The characters in this novel go through a lot, but they do not change. Marie-Laure LeBlanc, who becomes blind as a child in the 1930s due to cataracts, by 2014 still has the same intellectual interests and has never had cataract surgery. Werner, the other main character, shows himself in the end to be the type of person the reader knew he was all along. Likewise, the ultimate fate of the diamond, hidden throughout most of this story (from the Nazis during WWII), is not revealed. So this novel is neither character-driven nor plot-driven—it is a situation-drama.

As noted in the previous post, the novel originated in the author’s feeling or image of a boy who was trapped, but who coped with this childhood trauma through his interest in radio. This is the exact situation of Werner.

Multiple personality is one way to psychologically cope with childhood trauma, and in novelists, there are two basic ways for it to be manifest in their novels. First, a character may have overt switches between personalities, either explicitly like Dostoevsky’s The Double or implicitly (and probably unintentionally) like Gillian Flynn’s Gone Girl. Second, a character may never overtly switch from one personality to another, but may hear voices of alternate personalities inside them. All the Light We Cannot See is of the latter kind.

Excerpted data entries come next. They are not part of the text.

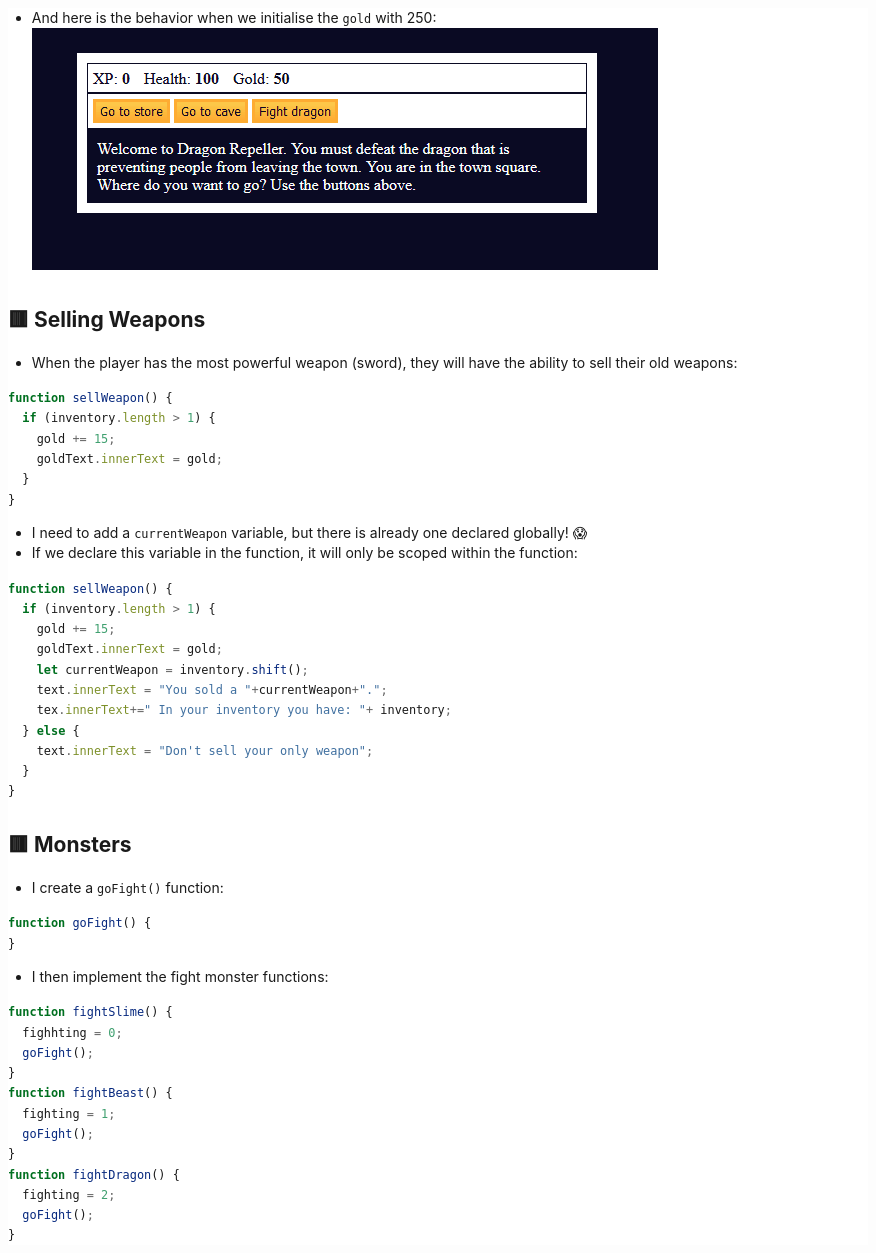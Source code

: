 * And here is the behavior when we initialise the `gold` with 250:
![](screenshots/step-100.gif)

## 🟥 Selling Weapons
* When the player has the most powerful weapon (sword), they will have the ability to sell their old weapons:
```js
function sellWeapon() {
  if (inventory.length > 1) {
    gold += 15;
    goldText.innerText = gold;
  }
}
```
* I need to add a `currentWeapon` variable, but there is already one declared globally! 😱
* If we declare this variable in the function, it will only be scoped within the function:
```js
function sellWeapon() {
  if (inventory.length > 1) {
    gold += 15;
    goldText.innerText = gold;
    let currentWeapon = inventory.shift();
    text.innerText = "You sold a "+currentWeapon+".";
    tex.innerText+=" In your inventory you have: "+ inventory;
  } else {
    text.innerText = "Don't sell your only weapon";
  }
}
```

## 🟥 Monsters
* I create a `goFight()` function:
```js
function goFight() {
}
```
* I then implement the fight monster functions:
```js
function fightSlime() {
  fighhting = 0;
  goFight();
}
function fightBeast() {
  fighting = 1; 
  goFight();
}
function fightDragon() {
  fighting = 2;
  goFight();
}
```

For example, Marie-Laure converses with the voice of her absent (imprisoned or deceased) father (1, p. 376):

Don’t risk it, says the voice of her father. Don’t risk the noise.
Just one, Papa. I will save the other. The German is gone…
Why hasn’t the trip wire sprung?
Because he cut the wire. Or I slept through the bell…
Why would he leave when what he seeks is here?
Who knows what he seeks?
You know what he seeks [the diamond]…

Note that this dialogue, which continues for three times the above length, is not written like a girl who is simply imagining what her father might say. It is written like a dialogue with an alternate personality inside her—in real life multiple personality, alternate personalities are often active behind the scenes and heard as voices—which had been created in the image of her father to help her cope with the trauma of his absence.

The other main character, Werner, is also portrayed as having the tendency to create alternate personalities inside him—“doppelgängers” of people he knows:

“Werner thinks of her, whether he wishes to or not. Girl with a cane, girl in a gray dress, girl made of mist…She takes up residence inside him, a living doppelgänger…” (1, p. 423).

Since the author had not intended to raise the issue of multiple personality, why are these characters written as having subjective experiences that only people with multiple personality would have? Apparently, the author thinks of these kinds of experiences as ordinary psychology, which anybody might have. And why would he think that way unless such experiences were personally familiar to him?

1. Anthony Doerr. All the Light We Cannot See. New York, Scribner, 2014.